A number of positive signs regarding the state's economy were reported this week.
A University of Michigan economist told state officials he predicted nearly half, or 44 percent, of the jobs lost in Michigan over a decade-long recession should be restored by the end of 2015.
Obviously, that is still a year and a half away and even then, 56 percent of the lost jobs will remain unfilled. Still, in a state that experienced the worst effects of the recession than any other, it gives pause for optimism.
Coupled with that news was this from the Treasury Department - tax revenues for the 2013-14 fiscal year are projected to be up $200 million. Even better, tax revenues for the 2012-13 fiscal year are up between $650 and $700 million since January, when the last estimating conference was held.

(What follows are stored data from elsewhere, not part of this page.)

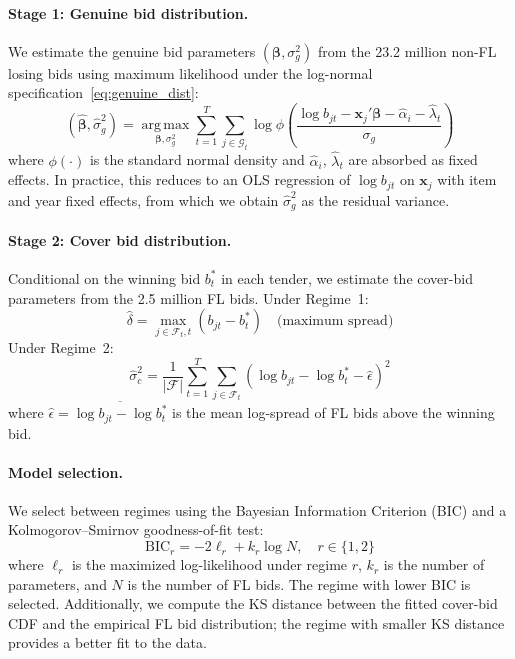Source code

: \paragraph{Stage 1: Genuine bid distribution.}
We estimate the genuine bid parameters $(\boldsymbol{\beta},
\sigma_g^2)$ from the 23.2 million non-FL losing bids using maximum
likelihood under the log-normal specification~\eqref{eq:genuine_dist}:
\begin{equation}
  (\hat{\boldsymbol{\beta}}, \hat{\sigma}_g^2) =
  \operatorname*{arg\,max}_{\boldsymbol{\beta}, \sigma_g^2}
  \sum_{t=1}^{T} \sum_{j \in \mathcal{G}_t}
  \log \phi\!\left(
    \frac{\log b_{jt} - \mathbf{x}_j'\boldsymbol{\beta}
    - \hat{\alpha}_i - \hat{\lambda}_t}{\sigma_g}
  \right)
  \label{eq:mle_genuine}
\end{equation}
where $\phi(\cdot)$ is the standard normal density and
$\hat{\alpha}_i$, $\hat{\lambda}_t$ are absorbed as fixed effects.
In practice, this reduces to an OLS regression of $\log b_{jt}$ on
$\mathbf{x}_j$ with item and year fixed effects, from which we obtain
$\hat{\sigma}_g^2$ as the residual variance.

\paragraph{Stage 2: Cover bid distribution.}
Conditional on the winning bid $b^*_t$ in each tender, we estimate
the cover-bid parameters from the 2.5 million FL bids. Under
Regime~1:
\begin{equation}
  \hat{\delta} = \max_{j \in \mathcal{F}_t, t}
  (b_{jt} - b^*_t) \quad \text{(maximum spread)}
  \label{eq:mle_delta}
\end{equation}
Under Regime~2:
\begin{equation}
  \hat{\sigma}_c^2 = \frac{1}{|\mathcal{F}|}
  \sum_{t=1}^{T} \sum_{j \in \mathcal{F}_t}
  \left(\log b_{jt} - \log b^*_t - \hat{\epsilon}\right)^2
  \label{eq:mle_sigma_c}
\end{equation}
where $\hat{\epsilon} = \overline{\log b_{jt} - \log b^*_t}$ is the
mean log-spread of FL bids above the winning bid.

\paragraph{Model selection.}
We select between regimes using the Bayesian Information Criterion
(BIC) and a Kolmogorov--Smirnov goodness-of-fit test:
\begin{equation}
  \text{BIC}_r = -2\ell_r + k_r \log N, \quad r \in \{1, 2\}
  \label{eq:bic}
\end{equation}
where $\ell_r$ is the maximized log-likelihood under regime $r$,
$k_r$ is the number of parameters, and $N$ is the number of FL bids.
The regime with lower BIC is selected. Additionally, we compute the KS
distance between the fitted cover-bid CDF and the empirical FL bid
distribution; the regime with smaller KS distance provides a better
fit to the data.

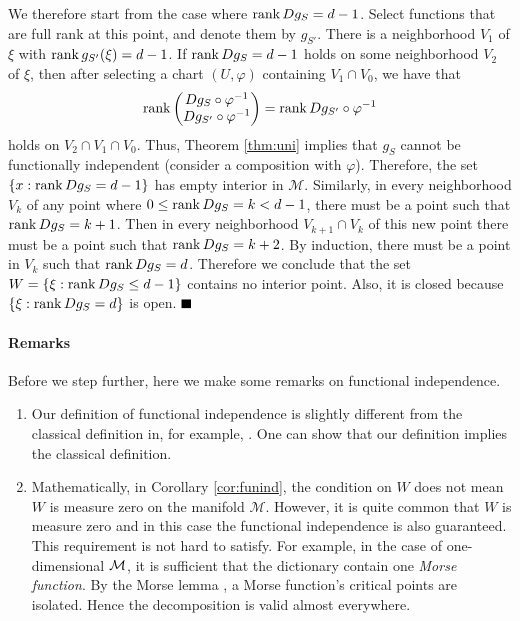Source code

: We therefore start from the case where $\operatorname{rank} Dg_S = d-1$. Select functions that are full rank at this point, and denote them by $g_{S'}$. There is a neighborhood $V_1$ of $\xi$ with $\operatorname{rank} g_{S'}(\xi)=d-1$. If $\operatorname{rank} Dg_S  = d-1$ holds on some neighborhood $V_2$ of $\xi$, then after selecting a chart $(U,\varphi)$ containing $V_1\cap V_0$,  we have that
\begin{equation}
	\operatorname{rank}\begin{pmatrix} D{g_S\circ \varphi^{-1}} \\ D{g_{S'}\circ \varphi^{-1}} \end{pmatrix} = \operatorname{rank} D{g_{S'}\circ\varphi^{-1}}
\end{equation}
holds on $V_2\cap V_1\cap V_0$. Thus, Theorem \ref{thm:uni} implies that $g_S$ cannot be functionally independent (consider a composition with $\varphi$). Therefore, the set $\{x: \operatorname{rank} Dg_S = d-1\}$ has empty interior in $\mathcal{M}$.
Similarly, in every neighborhood $V_{k}$ of any point where $0\leq \operatorname{rank} Dg_S=k < d-1$, there must be a point such that $\operatorname{rank} Dg_S = k+1$. Then in every neighborhood $V_{k+1}\cap V_{k}$ of this new point there must be a point such that $\operatorname{rank} Dg_S = k+2$.  By induction, there must be a point in $V_k$ such that $\operatorname{rank} Dg_S=d$. Therefore we conclude that the set $W=\{\xi:\operatorname{rank} Dg_S \leq d-1\}$ contains no interior point. Also, it is closed because $\{\xi: \operatorname{rank} Dg_S = d\}$ is open.
\hfill $\BlackBox$

\paragraph{Remarks} Before we step further, here we make some remarks on functional independence.
\begin{enumerate}
\item Our definition of functional independence is slightly different from the classical definition in, for example, \cite{Zorich}. One can show that our definition implies the classical definition.
\item Mathematically, in Corollary \ref{cor:funind}, the condition on $W$ does not mean $W$ is measure zero on the manifold $\mathcal{M}$. However, it is quite common that $W$ is measure zero and in this case the functional independence is also guaranteed. This requirement is not hard to satisfy. For example, in the case of one-dimensional ${\cal M}$, it is sufficient that the dictionary contain one {\em Morse function}. By the Morse lemma \cite{morse}, a Morse function's critical points are isolated.  Hence the decomposition is valid almost everywhere. 
\end{enumerate}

There is a catch, however, and that is much of the boost seems to be a one-time event. As Alpena News columnist Steve Fletcher has shared in previous columns, state officials believe a significant portion of that extra revenue stems from extra capital gains and dividend income from those who, fearing higher tax rates from Congress to deal with the national economy, cashed in stocks at the end of last year.
The reality remains, however, state officials will have more money with which to work in budget preparations. State officials are using June 1 as the target date to have a new fiscal year budget in place for consideration.
After years of negative economic news in Michigan, any good news is cause for celebration.